[RECORDS FOR THIS EXERCISE]

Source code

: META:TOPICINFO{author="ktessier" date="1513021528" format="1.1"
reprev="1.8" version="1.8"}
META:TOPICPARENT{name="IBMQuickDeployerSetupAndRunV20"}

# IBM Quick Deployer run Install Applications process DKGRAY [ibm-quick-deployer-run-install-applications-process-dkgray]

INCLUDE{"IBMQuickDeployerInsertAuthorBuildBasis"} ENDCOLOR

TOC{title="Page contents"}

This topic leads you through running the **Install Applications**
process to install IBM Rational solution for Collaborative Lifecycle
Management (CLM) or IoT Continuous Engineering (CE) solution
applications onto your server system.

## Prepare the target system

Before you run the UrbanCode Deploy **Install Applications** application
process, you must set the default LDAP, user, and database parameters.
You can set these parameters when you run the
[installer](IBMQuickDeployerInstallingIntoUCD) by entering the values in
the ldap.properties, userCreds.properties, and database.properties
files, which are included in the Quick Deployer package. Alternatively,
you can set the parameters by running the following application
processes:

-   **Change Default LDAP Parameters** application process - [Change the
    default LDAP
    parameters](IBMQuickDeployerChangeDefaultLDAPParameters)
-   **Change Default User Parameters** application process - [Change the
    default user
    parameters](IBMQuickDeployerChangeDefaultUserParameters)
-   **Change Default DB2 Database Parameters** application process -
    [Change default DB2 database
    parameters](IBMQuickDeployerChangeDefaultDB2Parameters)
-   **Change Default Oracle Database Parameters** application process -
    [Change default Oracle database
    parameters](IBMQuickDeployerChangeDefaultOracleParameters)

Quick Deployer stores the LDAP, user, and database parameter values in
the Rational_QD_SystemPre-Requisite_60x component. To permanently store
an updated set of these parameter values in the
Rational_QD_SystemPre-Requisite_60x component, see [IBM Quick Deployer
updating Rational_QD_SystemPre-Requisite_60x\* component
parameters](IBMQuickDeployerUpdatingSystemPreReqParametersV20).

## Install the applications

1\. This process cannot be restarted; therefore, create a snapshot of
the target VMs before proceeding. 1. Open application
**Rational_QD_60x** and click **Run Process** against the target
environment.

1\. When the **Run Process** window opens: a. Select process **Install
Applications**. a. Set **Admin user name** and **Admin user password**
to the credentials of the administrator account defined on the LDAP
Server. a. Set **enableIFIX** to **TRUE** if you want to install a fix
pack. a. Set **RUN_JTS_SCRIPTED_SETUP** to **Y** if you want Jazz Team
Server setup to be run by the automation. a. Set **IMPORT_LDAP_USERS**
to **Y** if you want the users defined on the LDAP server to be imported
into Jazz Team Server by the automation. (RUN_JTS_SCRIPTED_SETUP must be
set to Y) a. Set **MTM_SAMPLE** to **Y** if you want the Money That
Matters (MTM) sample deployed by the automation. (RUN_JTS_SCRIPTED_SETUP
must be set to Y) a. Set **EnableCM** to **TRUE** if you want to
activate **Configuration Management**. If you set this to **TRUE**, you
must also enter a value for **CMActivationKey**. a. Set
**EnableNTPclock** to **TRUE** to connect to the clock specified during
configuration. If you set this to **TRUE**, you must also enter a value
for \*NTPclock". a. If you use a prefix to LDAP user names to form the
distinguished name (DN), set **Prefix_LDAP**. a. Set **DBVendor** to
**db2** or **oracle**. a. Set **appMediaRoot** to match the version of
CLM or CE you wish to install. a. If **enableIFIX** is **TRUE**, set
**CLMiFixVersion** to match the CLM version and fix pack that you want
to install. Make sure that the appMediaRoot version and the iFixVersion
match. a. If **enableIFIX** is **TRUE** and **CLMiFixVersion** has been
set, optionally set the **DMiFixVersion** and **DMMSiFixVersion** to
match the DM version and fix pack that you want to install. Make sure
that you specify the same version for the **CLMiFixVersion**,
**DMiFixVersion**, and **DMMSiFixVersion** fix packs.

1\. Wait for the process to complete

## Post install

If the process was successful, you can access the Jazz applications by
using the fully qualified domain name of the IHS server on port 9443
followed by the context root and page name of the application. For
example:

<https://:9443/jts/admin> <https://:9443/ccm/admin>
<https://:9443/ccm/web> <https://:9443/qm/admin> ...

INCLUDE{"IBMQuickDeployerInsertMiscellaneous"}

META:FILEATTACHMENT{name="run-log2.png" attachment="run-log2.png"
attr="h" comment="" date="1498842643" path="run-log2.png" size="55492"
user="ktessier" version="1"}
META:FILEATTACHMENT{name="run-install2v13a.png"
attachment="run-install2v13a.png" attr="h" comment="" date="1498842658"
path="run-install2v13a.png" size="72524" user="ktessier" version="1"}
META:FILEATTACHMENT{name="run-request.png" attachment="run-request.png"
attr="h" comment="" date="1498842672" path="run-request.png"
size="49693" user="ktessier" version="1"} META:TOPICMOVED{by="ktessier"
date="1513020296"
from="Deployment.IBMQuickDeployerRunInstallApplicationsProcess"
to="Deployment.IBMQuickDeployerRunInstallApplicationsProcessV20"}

[PROBLEM STATEMENT] Filter the lines above so that only those with the string "DMMSiFixVersion" remain, then copy them.

[YOUR SOLUTION]
set, optionally set the **DMiFixVersion** and **DMMSiFixVersion** to
**DMiFixVersion**, and **DMMSiFixVersion** fix packs.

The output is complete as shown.